= What you will do =
Within the records, determine how many lines contain the word "failed". Your reply must consist of that number only.

= Supplied material =
::::
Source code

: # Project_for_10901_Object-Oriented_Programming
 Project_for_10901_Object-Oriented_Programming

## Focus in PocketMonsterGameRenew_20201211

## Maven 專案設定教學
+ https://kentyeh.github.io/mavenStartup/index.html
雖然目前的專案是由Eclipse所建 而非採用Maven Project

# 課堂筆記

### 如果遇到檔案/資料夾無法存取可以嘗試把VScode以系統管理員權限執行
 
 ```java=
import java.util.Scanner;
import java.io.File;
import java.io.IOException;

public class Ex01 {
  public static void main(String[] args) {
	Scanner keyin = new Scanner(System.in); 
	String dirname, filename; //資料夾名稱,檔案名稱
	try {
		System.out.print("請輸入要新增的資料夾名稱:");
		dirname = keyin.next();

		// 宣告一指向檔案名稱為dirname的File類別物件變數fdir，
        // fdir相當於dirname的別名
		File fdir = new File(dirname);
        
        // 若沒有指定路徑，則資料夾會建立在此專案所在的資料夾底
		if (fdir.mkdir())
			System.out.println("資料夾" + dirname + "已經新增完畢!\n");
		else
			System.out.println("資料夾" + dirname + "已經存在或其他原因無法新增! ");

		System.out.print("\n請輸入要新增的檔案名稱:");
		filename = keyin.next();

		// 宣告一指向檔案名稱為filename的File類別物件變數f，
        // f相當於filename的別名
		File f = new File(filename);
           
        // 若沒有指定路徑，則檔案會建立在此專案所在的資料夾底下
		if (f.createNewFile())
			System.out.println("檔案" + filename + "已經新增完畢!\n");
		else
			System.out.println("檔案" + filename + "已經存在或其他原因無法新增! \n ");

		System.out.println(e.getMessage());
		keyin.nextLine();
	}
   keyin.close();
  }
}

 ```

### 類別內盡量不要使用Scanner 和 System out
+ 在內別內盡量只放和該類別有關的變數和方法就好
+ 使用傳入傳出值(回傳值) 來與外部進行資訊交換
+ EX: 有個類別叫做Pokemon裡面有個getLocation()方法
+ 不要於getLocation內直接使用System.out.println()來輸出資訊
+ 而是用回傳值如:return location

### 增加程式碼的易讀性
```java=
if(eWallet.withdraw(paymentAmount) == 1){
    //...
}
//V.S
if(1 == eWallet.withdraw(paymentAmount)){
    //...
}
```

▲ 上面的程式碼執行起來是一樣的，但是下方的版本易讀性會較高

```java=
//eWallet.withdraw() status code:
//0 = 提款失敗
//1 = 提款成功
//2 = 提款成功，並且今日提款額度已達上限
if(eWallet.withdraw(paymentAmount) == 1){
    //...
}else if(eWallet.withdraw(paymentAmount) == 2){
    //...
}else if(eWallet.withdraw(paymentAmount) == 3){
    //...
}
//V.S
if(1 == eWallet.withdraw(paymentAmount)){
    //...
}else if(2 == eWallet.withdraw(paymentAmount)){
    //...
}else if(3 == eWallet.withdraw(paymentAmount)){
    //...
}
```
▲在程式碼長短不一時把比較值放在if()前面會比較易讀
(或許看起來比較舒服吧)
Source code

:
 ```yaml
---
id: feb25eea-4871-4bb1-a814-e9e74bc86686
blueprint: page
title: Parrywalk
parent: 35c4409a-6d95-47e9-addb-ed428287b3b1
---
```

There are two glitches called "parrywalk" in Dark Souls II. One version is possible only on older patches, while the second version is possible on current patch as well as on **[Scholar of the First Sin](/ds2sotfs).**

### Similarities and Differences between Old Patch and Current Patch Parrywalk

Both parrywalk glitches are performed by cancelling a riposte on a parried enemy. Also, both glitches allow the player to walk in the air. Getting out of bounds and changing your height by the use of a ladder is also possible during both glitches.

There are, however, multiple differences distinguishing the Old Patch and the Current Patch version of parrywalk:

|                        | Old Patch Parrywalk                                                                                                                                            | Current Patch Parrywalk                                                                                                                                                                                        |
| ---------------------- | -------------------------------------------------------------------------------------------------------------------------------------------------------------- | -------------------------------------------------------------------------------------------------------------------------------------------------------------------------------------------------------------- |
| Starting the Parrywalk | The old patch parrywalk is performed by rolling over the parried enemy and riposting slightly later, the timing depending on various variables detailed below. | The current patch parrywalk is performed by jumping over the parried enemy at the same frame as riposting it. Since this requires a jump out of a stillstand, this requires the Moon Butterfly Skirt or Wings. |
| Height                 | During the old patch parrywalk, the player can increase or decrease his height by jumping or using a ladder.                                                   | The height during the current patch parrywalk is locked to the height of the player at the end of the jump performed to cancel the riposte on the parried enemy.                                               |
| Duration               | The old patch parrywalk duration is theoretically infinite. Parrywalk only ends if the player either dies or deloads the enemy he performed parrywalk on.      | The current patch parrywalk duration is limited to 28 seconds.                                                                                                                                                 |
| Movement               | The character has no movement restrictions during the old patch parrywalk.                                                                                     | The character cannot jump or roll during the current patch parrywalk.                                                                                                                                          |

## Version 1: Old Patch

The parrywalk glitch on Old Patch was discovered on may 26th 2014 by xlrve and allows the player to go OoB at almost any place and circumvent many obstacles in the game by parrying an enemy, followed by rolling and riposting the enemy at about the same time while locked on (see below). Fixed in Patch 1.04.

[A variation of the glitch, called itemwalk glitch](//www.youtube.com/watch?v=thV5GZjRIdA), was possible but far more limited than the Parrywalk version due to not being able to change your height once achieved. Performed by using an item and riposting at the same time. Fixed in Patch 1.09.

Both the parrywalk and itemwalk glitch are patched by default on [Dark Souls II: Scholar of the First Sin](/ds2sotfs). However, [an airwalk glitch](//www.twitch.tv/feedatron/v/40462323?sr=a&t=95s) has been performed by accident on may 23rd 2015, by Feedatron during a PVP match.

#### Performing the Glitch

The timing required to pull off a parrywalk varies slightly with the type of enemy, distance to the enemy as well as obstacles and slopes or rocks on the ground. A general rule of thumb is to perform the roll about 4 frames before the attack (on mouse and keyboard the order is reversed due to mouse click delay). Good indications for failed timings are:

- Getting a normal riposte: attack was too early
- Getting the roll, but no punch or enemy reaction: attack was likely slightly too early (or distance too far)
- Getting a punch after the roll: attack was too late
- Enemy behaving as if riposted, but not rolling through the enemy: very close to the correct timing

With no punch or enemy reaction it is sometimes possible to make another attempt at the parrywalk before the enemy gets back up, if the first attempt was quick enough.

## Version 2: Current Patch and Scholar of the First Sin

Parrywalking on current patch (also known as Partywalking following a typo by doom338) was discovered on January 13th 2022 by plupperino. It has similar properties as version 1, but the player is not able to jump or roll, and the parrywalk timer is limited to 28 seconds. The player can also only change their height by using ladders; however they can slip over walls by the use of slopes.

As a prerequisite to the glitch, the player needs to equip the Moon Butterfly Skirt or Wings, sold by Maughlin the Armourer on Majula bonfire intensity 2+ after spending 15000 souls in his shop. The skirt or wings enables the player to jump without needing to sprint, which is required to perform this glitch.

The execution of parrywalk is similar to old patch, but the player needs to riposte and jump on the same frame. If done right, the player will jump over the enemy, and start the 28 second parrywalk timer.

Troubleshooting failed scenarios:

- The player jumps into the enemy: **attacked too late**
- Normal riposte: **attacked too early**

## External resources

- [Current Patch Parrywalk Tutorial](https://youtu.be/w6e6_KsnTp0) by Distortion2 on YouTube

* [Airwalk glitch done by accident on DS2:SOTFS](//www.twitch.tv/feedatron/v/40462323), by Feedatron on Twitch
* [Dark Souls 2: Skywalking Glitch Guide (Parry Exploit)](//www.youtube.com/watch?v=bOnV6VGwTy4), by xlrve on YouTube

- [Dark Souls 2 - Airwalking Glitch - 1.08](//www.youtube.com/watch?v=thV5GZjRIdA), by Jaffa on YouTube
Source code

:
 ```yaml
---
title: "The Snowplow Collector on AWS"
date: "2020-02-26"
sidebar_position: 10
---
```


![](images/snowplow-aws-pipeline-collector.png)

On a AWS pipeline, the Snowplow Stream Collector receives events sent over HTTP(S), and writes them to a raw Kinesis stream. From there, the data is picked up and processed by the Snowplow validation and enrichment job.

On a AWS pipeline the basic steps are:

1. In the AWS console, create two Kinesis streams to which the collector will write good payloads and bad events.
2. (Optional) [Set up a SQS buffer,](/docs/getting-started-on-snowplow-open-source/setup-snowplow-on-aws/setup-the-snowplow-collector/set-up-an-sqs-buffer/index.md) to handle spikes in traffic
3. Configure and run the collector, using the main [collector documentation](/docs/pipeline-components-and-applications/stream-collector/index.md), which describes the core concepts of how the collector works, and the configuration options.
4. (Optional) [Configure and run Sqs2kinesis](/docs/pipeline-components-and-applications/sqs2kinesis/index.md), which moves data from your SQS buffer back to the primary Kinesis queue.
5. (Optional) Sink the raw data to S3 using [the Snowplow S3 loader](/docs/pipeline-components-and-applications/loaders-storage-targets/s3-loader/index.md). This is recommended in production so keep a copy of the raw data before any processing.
::::
= Answer to this task =
2